This is a companion project to ml-apis, a proof-of-concept workflow to expose predictive machine learning models as a HTTP API in Python 3.6.
This repository is the core codebase in which the models are defined and trained. The rationale for separating this from the API codebase is to:
- Allow independent scaling or resource allocation. Resources required for training the models and serving the API can be vastly different.
- Ensure HTTP API code is almost entirely decoupled from model definition for more flexibility, less spaghetti.
Once the models are trained, there are two modes of operation for saving and loading the trained models.
Saving and loading data would be on the local filesystem. The trained model would be saved into /tmp/ml_models/{model_name}/v{version_number}/timestamp.pkl
by default.
Overriding the default parent path (/tmp/ml_models/
) can be done through an environment variable.
Saving and loading data would be on AWS S3. The trained model would be saved into {s3_bucket}/{model_name}/v{version_number}/timestamp.pkl
.
This mode requires the relevant environment variables to be set.
The simplest method to try this project out is through Docker.
The --env-file
flag loads an optional file for environment variables which are required for operating in aws mode but not necessary for local mode.
The -v
flag would attach a volume to allow the saved model to be available on the host machine in local mode.
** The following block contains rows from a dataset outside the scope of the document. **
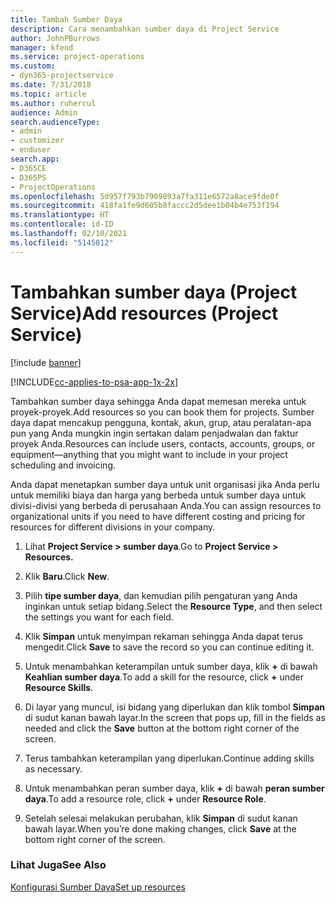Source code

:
 ```yaml
---
title: Tambah Sumber Daya
description: Cara menambahkan sumber daya di Project Service
author: JohnPBurrows
manager: kfend
ms.service: project-operations
ms.custom:
- dyn365-projectservice
ms.date: 7/31/2018
ms.topic: article
ms.author: ruhercul
audience: Admin
search.audienceType:
- admin
- customizer
- enduser
search.app:
- D365CE
- D365PS
- ProjectOperations
ms.openlocfilehash: 5d957f793b7909893a7fa311e6572a8ace9fde0f
ms.sourcegitcommit: 418fa1fe9d605b8faccc2d5dee1b04b4e753f194
ms.translationtype: HT
ms.contentlocale: id-ID
ms.lasthandoff: 02/10/2021
ms.locfileid: "5145812"
---
```

# <a name="add-resources-project-service"></a><span data-ttu-id="ccb4b-103">Tambahkan sumber daya (Project Service)</span><span class="sxs-lookup"><span data-stu-id="ccb4b-103">Add resources (Project Service)</span></span>

[!include [banner](../includes/psa-now-project-operations.md)]

[!INCLUDE[cc-applies-to-psa-app-1x-2x](../includes/cc-applies-to-psa-app-1x-2x.md)]

<span data-ttu-id="ccb4b-104">Tambahkan sumber daya sehingga Anda dapat memesan mereka untuk proyek-proyek.</span><span class="sxs-lookup"><span data-stu-id="ccb4b-104">Add resources so you can book them for projects.</span></span> <span data-ttu-id="ccb4b-105">Sumber daya dapat mencakup pengguna, kontak, akun, grup, atau peralatan-apa pun yang Anda mungkin ingin sertakan dalam penjadwalan dan faktur proyek Anda.</span><span class="sxs-lookup"><span data-stu-id="ccb4b-105">Resources can include users, contacts, accounts, groups, or equipment—anything that you might want to include in your project scheduling and invoicing.</span></span>  
  
<span data-ttu-id="ccb4b-106">Anda dapat menetapkan sumber daya untuk unit organisasi jika Anda perlu untuk memiliki biaya dan harga yang berbeda untuk sumber daya untuk divisi-divisi yang berbeda di perusahaan Anda.</span><span class="sxs-lookup"><span data-stu-id="ccb4b-106">You can assign resources to organizational units if you need to have different costing and pricing for resources for different divisions in your company.</span></span>  
  
1.  <span data-ttu-id="ccb4b-107">Lihat **Project Service > sumber daya**.</span><span class="sxs-lookup"><span data-stu-id="ccb4b-107">Go to **Project Service > Resources.**</span></span>  
  
2.  <span data-ttu-id="ccb4b-108">Klik **Baru**.</span><span class="sxs-lookup"><span data-stu-id="ccb4b-108">Click **New**.</span></span>  
  
3.  <span data-ttu-id="ccb4b-109">Pilih **tipe sumber daya**, dan kemudian pilih pengaturan yang Anda inginkan untuk setiap bidang.</span><span class="sxs-lookup"><span data-stu-id="ccb4b-109">Select the **Resource Type**, and then select the settings you want for each field.</span></span>  
  
4.  <span data-ttu-id="ccb4b-110">Klik **Simpan** untuk menyimpan rekaman sehingga Anda dapat terus mengedit.</span><span class="sxs-lookup"><span data-stu-id="ccb4b-110">Click **Save** to save the record so you can continue editing it.</span></span>  
  
5.  <span data-ttu-id="ccb4b-111">Untuk menambahkan keterampilan untuk sumber daya, klik **+** di bawah **Keahlian sumber daya**.</span><span class="sxs-lookup"><span data-stu-id="ccb4b-111">To add a skill for the resource, click **+** under **Resource Skills**.</span></span>  
  
6.  <span data-ttu-id="ccb4b-112">Di layar yang muncul, isi bidang yang diperlukan dan klik tombol **Simpan** di sudut kanan bawah layar.</span><span class="sxs-lookup"><span data-stu-id="ccb4b-112">In the screen that pops up, fill in the fields as needed and click the **Save** button at the bottom right corner of the screen.</span></span>  
  
7.  <span data-ttu-id="ccb4b-113">Terus tambahkan keterampilan yang diperlukan.</span><span class="sxs-lookup"><span data-stu-id="ccb4b-113">Continue adding skills as necessary.</span></span>  
  
8.  <span data-ttu-id="ccb4b-114">Untuk menambahkan peran sumber daya, klik **+** di bawah **peran sumber daya**.</span><span class="sxs-lookup"><span data-stu-id="ccb4b-114">To add a resource role, click **+** under **Resource Role**.</span></span>  
  
9. <span data-ttu-id="ccb4b-115">Setelah selesai melakukan perubahan, klik **Simpan** di sudut kanan bawah layar.</span><span class="sxs-lookup"><span data-stu-id="ccb4b-115">When you’re done making changes, click **Save** at the bottom right corner of the screen.</span></span>  
  
### <a name="see-also"></a><span data-ttu-id="ccb4b-116">Lihat Juga</span><span class="sxs-lookup"><span data-stu-id="ccb4b-116">See Also</span></span>  
 [<span data-ttu-id="ccb4b-117">Konfigurasi Sumber Daya</span><span class="sxs-lookup"><span data-stu-id="ccb4b-117">Set up resources</span></span>](../psa/set-up-resources.md)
This is not relevant for aws mode.
cd path/to/project
docker build -t temp/ml-models:latest .
docker run \
--rm \
-t \
-v /tmp/ml_models:/tmp/ml_models \
--env-file ./.env \
temp/ml-models:latest
For development or running locally, a virtual environment is strongly recommended - I personally use pyenv.
If a .env
file is present, the environment variables would automatically be applied in this process.
cd path/to/project
# create and activate Python 3.6 virtual environment
pip install -r requirements.txt
python training_script.py
Mode | Environment Variable | Purpose | Accepted Values |
---|---|---|---|
- | ML_MODELS_MODE | Toggle mode of operation. If unset, defaults to local | local, aws |
local | ML_MODELS_DIR | Parent directory to read/write models | any |
aws | AWS_BUCKET_NAME | S3 Bucket to read/write models | any |
aws | AWS_ACCESS_KEY_ID | S3 Credentials to be used by boto3 |
any |
aws | AWS_SECRET_ACCESS_KEY | S3 Credentials to be used by boto3 |
any |